(Dataset entries)
■ ■ ■ ■ ■

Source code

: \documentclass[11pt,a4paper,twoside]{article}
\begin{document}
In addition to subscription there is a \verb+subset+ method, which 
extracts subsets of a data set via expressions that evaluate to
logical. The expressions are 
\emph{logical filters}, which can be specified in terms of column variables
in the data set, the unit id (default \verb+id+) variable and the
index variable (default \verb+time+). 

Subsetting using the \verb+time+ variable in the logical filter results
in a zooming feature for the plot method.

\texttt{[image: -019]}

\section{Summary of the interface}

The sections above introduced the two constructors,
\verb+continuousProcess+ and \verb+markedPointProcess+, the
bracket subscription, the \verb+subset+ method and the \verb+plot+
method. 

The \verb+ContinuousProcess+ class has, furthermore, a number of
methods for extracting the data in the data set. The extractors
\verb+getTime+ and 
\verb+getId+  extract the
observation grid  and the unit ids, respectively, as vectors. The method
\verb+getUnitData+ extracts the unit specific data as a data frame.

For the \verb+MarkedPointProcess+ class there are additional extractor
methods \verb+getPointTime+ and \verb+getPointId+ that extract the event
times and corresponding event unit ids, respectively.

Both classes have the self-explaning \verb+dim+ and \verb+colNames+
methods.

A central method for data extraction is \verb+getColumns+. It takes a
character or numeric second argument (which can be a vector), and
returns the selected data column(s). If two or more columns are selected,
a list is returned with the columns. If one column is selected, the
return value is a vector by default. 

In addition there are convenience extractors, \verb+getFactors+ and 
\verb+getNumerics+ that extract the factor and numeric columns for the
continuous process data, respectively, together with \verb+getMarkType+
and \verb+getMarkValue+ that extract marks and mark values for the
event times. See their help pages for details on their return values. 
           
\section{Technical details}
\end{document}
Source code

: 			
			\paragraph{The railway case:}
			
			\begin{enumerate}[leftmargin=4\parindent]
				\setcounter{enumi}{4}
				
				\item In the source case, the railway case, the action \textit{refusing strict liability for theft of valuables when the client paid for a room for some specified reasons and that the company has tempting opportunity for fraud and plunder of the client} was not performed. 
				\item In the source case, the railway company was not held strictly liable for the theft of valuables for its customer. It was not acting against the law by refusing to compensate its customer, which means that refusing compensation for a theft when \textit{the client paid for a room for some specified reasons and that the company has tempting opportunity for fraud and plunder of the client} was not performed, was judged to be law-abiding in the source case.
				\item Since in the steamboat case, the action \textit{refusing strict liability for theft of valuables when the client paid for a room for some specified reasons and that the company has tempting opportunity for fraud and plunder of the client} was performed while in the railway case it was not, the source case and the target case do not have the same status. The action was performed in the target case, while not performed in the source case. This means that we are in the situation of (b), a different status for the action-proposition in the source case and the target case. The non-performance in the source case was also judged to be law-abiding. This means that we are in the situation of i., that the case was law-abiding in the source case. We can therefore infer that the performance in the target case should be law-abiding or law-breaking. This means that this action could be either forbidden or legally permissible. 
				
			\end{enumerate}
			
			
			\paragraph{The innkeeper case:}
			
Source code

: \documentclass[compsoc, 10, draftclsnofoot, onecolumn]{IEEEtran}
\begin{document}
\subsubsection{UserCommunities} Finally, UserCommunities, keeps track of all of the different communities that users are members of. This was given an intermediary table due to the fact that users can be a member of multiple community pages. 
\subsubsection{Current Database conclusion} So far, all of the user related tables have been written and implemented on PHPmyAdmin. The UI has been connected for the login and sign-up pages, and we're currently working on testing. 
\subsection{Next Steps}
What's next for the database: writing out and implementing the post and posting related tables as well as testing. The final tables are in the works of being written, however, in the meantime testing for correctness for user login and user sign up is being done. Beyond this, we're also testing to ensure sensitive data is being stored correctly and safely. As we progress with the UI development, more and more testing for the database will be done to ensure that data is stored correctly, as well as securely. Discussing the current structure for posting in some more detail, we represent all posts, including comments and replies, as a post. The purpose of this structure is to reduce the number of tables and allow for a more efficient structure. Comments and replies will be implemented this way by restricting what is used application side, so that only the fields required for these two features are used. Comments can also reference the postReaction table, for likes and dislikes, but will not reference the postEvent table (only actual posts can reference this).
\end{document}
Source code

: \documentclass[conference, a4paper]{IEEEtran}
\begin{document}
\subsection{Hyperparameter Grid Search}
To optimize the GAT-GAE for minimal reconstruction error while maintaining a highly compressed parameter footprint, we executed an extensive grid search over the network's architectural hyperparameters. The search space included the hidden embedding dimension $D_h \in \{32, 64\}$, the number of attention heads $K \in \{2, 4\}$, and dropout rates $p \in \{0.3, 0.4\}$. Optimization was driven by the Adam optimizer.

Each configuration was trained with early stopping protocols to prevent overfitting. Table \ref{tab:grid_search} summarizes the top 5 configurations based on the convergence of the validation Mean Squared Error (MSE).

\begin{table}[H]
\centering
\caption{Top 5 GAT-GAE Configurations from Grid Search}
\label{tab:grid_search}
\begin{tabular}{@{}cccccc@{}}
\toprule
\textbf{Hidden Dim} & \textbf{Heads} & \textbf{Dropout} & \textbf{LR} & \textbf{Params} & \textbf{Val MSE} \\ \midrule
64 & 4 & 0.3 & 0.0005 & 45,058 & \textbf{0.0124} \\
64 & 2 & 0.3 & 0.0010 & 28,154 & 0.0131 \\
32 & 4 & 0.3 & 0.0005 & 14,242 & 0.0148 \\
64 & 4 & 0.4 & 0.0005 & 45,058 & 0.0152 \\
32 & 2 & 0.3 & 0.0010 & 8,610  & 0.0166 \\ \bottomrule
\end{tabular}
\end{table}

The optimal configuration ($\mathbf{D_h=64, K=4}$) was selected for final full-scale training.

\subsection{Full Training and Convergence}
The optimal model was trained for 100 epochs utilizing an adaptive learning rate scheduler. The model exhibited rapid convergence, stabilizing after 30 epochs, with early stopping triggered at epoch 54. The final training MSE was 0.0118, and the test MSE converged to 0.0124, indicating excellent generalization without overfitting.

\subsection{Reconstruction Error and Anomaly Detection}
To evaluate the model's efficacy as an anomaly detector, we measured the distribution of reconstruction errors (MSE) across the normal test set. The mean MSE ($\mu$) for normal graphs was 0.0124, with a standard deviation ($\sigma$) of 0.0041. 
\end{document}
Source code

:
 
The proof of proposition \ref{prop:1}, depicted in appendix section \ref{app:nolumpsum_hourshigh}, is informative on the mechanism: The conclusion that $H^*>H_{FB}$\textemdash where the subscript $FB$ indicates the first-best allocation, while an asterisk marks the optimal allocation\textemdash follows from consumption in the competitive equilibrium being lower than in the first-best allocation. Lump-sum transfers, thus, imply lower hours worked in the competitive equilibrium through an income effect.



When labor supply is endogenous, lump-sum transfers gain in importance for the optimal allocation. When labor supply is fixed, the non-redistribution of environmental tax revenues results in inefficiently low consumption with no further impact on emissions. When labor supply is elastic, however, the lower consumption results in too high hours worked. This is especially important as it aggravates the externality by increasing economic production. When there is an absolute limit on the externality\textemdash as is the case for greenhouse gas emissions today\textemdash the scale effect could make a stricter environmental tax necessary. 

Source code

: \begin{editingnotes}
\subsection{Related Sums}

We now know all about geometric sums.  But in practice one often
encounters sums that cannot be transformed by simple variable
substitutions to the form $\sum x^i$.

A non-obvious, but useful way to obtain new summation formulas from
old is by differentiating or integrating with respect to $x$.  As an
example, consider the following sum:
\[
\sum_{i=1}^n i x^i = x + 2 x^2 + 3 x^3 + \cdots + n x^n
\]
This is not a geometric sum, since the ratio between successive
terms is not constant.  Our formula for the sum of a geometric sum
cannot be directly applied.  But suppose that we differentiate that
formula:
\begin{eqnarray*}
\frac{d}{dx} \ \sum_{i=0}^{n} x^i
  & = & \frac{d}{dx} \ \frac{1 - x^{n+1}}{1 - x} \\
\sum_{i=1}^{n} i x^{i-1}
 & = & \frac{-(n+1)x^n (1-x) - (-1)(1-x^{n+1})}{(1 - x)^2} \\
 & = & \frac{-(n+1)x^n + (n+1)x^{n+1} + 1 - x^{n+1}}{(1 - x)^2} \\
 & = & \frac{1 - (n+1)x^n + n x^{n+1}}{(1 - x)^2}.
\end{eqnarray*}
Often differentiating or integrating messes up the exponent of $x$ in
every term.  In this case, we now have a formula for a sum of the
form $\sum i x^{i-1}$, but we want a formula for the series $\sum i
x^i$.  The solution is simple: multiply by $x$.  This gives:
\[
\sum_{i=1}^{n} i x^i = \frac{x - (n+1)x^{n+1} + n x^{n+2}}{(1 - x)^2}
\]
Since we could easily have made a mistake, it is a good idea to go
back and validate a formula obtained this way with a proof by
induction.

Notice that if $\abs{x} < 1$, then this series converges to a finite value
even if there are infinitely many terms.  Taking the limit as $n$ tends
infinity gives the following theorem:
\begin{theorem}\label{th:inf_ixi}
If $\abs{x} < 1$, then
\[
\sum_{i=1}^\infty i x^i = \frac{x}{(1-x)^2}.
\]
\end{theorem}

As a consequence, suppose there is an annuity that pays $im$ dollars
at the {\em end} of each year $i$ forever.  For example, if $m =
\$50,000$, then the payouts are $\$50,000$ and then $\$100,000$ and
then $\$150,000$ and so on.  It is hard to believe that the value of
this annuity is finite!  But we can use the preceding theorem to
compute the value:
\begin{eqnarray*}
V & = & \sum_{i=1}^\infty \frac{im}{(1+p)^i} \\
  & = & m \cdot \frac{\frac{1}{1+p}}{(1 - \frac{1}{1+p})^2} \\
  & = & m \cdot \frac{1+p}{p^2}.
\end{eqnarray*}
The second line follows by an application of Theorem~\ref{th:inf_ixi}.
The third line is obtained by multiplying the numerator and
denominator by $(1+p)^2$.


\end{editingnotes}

■ ■ ■ ■ ■

**What this task involves**
Take the entries above and copy them exactly from the first line through the line with "continuous process data, respectively, together"; leave out every line after it.

**Result of this task**
Source code

: \documentclass[11pt,a4paper,twoside]{article}
\begin{document}
In addition to subscription there is a \verb+subset+ method, which 
extracts subsets of a data set via expressions that evaluate to
logical. The expressions are 
\emph{logical filters}, which can be specified in terms of column variables
in the data set, the unit id (default \verb+id+) variable and the
index variable (default \verb+time+). 

Subsetting using the \verb+time+ variable in the logical filter results
in a zooming feature for the plot method.

\texttt{[image: -019]}

\section{Summary of the interface}

The sections above introduced the two constructors,
\verb+continuousProcess+ and \verb+markedPointProcess+, the
bracket subscription, the \verb+subset+ method and the \verb+plot+
method. 

The \verb+ContinuousProcess+ class has, furthermore, a number of
methods for extracting the data in the data set. The extractors
\verb+getTime+ and 
\verb+getId+  extract the
observation grid  and the unit ids, respectively, as vectors. The method
\verb+getUnitData+ extracts the unit specific data as a data frame.

For the \verb+MarkedPointProcess+ class there are additional extractor
methods \verb+getPointTime+ and \verb+getPointId+ that extract the event
times and corresponding event unit ids, respectively.

Both classes have the self-explaning \verb+dim+ and \verb+colNames+
methods.

A central method for data extraction is \verb+getColumns+. It takes a
character or numeric second argument (which can be a vector), and
returns the selected data column(s). If two or more columns are selected,
a list is returned with the columns. If one column is selected, the
return value is a vector by default. 

In addition there are convenience extractors, \verb+getFactors+ and 
\verb+getNumerics+ that extract the factor and numeric columns for the
continuous process data, respectively, together with \verb+getMarkType+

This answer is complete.